AIM OF THE EXERCISE: Copy out the entries that come next, exactly.

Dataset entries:
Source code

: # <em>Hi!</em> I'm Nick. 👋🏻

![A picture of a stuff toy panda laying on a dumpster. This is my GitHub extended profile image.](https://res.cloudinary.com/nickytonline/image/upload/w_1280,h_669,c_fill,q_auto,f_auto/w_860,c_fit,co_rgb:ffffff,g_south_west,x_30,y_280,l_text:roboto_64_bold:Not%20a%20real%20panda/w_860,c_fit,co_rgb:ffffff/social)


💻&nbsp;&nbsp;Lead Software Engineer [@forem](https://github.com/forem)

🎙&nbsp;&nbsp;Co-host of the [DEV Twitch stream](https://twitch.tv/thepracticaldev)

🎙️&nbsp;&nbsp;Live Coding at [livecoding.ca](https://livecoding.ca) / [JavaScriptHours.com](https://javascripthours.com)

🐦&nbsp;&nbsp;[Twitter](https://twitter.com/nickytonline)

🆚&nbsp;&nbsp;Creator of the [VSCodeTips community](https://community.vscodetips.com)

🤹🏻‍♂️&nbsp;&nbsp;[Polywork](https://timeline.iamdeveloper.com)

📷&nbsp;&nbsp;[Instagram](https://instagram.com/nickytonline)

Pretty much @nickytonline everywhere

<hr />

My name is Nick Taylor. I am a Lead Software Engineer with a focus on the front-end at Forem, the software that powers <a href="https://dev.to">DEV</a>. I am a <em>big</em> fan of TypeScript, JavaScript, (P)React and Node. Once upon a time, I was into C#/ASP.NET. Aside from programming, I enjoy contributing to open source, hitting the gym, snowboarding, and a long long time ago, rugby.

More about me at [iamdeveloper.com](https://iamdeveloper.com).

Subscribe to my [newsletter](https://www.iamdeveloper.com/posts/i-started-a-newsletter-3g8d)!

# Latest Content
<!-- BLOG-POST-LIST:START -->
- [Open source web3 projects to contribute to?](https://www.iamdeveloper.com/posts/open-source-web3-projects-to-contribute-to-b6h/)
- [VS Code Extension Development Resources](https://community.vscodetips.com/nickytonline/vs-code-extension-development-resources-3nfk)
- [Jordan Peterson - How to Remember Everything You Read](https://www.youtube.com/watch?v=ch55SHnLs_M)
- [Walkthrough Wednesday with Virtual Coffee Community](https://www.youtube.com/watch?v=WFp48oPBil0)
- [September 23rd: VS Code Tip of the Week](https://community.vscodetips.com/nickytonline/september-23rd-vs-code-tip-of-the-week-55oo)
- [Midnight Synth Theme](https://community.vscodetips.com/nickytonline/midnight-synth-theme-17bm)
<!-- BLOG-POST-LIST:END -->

YOUR RESPONSE:
Source code

: # <em>Hi!</em> I'm Nick. 👋🏻

![A picture of a stuff toy panda laying on a dumpster. This is my GitHub extended profile image.](https://res.cloudinary.com/nickytonline/image/upload/w_1280,h_669,c_fill,q_auto,f_auto/w_860,c_fit,co_rgb:ffffff,g_south_west,x_30,y_280,l_text:roboto_64_bold:Not%20a%20real%20panda/w_860,c_fit,co_rgb:ffffff/social)


💻&nbsp;&nbsp;Lead Software Engineer [@forem](https://github.com/forem)

🎙&nbsp;&nbsp;Co-host of the [DEV Twitch stream](https://twitch.tv/thepracticaldev)

🎙️&nbsp;&nbsp;Live Coding at [livecoding.ca](https://livecoding.ca) / [JavaScriptHours.com](https://javascripthours.com)

🐦&nbsp;&nbsp;[Twitter](https://twitter.com/nickytonline)

🆚&nbsp;&nbsp;Creator of the [VSCodeTips community](https://community.vscodetips.com)

🤹🏻‍♂️&nbsp;&nbsp;[Polywork](https://timeline.iamdeveloper.com)

📷&nbsp;&nbsp;[Instagram](https://instagram.com/nickytonline)

Pretty much @nickytonline everywhere

<hr />

My name is Nick Taylor. I am a Lead Software Engineer with a focus on the front-end at Forem, the software that powers <a href="https://dev.to">DEV</a>. I am a <em>big</em> fan of TypeScript, JavaScript, (P)React and Node. Once upon a time, I was into C#/ASP.NET. Aside from programming, I enjoy contributing to open source, hitting the gym, snowboarding, and a long long time ago, rugby.

More about me at [iamdeveloper.com](https://iamdeveloper.com).

Subscribe to my [newsletter](https://www.iamdeveloper.com/posts/i-started-a-newsletter-3g8d)!

# Latest Content
<!-- BLOG-POST-LIST:START -->
- [Open source web3 projects to contribute to?](https://www.iamdeveloper.com/posts/open-source-web3-projects-to-contribute-to-b6h/)
- [VS Code Extension Development Resources](https://community.vscodetips.com/nickytonline/vs-code-extension-development-resources-3nfk)
- [Jordan Peterson - How to Remember Everything You Read](https://www.youtube.com/watch?v=ch55SHnLs_M)
- [Walkthrough Wednesday with Virtual Coffee Community](https://www.youtube.com/watch?v=WFp48oPBil0)
- [September 23rd: VS Code Tip of the Week](https://community.vscodetips.com/nickytonline/september-23rd-vs-code-tip-of-the-week-55oo)
- [Midnight Synth Theme](https://community.vscodetips.com/nickytonline/midnight-synth-theme-17bm)
<!-- BLOG-POST-LIST:END -->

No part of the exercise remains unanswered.